For countries that took part in the first cycle in 2001 and again in 2005/06, participation in this cycle enabled them to determine whether or not there had been any definitive change in their students' reading literacy achievement since 2001. New countries had the opportunity to gather baseline information that allows them to monitor trends in reading achievement in future cycles.
PIRLS Key Facts
This cycle of PIRLS was administered in New Zealand and other participating southern hemisphere countries during the last quarter of 2010 and in participating northern hemisphere countries during the first quarter of 2011.
Key Facts: PIRLS 2010/11
When: 2010 in New Zealand.
Who: 5,644 Year 5 students from 192 schools and thier parents/caregivers, teachers and the principals of their school.
What: Reading Literacy.
Where: 49 countries in 2010/11 (and 9 benchmarking participants).
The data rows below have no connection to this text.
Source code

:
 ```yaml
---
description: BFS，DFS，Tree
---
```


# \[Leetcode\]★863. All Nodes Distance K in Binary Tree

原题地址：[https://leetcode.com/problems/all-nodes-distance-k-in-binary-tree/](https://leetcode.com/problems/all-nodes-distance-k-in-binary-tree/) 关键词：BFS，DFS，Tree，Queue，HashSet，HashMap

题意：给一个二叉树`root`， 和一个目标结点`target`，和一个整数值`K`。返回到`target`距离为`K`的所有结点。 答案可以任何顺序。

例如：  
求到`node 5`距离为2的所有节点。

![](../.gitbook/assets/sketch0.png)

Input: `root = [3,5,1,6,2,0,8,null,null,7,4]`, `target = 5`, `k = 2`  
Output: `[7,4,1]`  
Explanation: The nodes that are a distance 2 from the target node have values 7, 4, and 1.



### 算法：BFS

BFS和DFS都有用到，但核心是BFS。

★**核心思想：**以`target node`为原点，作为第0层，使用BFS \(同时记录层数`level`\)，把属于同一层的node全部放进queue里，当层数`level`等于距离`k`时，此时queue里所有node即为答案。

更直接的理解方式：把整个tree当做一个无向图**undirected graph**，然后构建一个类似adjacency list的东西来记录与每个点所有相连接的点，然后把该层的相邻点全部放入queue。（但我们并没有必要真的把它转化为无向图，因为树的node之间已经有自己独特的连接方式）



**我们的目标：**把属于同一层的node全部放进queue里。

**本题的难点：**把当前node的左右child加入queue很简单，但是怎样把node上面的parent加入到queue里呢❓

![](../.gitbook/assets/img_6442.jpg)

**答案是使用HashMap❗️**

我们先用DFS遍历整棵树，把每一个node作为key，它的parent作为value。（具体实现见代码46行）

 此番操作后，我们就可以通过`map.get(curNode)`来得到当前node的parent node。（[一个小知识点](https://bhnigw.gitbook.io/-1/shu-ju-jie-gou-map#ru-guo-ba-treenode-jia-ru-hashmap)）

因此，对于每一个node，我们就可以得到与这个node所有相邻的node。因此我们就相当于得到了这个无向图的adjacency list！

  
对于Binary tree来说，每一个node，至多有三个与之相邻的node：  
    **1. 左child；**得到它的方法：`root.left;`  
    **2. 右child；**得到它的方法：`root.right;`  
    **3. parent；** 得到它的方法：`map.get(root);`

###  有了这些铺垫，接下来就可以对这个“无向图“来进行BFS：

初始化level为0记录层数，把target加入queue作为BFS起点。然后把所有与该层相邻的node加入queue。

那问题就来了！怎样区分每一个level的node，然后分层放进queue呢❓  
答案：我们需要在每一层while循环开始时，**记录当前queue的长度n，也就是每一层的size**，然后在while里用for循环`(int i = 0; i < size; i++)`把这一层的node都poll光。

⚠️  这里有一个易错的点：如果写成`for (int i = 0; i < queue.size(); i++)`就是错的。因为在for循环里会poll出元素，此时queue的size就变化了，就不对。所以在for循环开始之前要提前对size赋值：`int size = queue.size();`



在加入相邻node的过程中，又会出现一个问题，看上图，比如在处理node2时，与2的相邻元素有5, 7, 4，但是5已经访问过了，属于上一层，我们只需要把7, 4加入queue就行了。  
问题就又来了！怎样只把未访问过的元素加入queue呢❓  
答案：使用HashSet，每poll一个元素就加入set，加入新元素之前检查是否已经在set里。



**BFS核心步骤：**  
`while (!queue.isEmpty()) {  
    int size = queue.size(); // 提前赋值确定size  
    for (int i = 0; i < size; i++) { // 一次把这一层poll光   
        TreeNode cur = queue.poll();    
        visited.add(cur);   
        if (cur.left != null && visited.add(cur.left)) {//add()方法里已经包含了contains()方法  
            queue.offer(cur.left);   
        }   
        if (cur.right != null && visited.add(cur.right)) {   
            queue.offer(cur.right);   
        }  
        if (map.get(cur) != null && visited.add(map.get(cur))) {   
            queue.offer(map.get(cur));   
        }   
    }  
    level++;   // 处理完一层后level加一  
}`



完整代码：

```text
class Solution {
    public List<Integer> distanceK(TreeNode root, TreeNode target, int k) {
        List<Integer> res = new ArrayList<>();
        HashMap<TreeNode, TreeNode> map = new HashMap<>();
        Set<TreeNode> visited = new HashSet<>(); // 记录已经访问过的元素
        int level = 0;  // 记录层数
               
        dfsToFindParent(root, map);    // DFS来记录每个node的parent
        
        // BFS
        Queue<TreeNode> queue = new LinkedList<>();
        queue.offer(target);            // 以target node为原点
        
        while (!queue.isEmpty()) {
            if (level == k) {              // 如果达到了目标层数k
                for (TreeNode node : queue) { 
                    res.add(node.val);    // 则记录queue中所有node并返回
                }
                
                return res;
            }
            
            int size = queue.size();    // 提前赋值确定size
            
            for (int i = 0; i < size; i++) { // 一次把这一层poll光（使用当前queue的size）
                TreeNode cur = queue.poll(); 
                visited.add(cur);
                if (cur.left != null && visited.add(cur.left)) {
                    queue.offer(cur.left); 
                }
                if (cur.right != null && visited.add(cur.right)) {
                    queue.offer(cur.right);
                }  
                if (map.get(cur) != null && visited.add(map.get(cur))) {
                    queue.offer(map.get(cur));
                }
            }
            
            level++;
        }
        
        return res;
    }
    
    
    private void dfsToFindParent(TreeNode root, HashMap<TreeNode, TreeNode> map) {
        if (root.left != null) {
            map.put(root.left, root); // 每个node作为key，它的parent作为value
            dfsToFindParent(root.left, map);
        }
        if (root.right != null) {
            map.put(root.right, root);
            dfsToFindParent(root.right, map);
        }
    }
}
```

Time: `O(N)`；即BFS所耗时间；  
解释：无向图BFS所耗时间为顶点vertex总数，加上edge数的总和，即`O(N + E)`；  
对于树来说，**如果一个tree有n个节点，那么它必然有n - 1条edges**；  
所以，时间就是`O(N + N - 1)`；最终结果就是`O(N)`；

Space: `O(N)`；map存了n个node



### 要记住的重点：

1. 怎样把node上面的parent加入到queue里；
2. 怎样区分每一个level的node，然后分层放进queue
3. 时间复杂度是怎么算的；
PIRLS is run every five years. However, the timing of the third cycle was such that it ran at the same time as the Trends in International Mathematics and Science Study (TIMSS). Many of the implementation activities for the two studies were combined into one. (See TIMSS 2010/11). Furthermore, the design of both studies at the middle primary level allowed countries to assess either the same students or different students from the same schools in all three domains: reading literacy, mathematics, and science. While most countries opted into one of these options, a few countries including New Zealand, England and the United States opted to assess different groups of students from different schools.
- The field trial was carried out in New Zealand in November 2009 and in the other participating countries in March 2010.
- The main data collection was administered in New Zealand schools and other southern hemisphere countries in late 2010.
- The data collection in the northern hemisphere ran from May through June 2011.
- The international results were released in December 2012, in conjunction with the TIMSS 2010/11 results.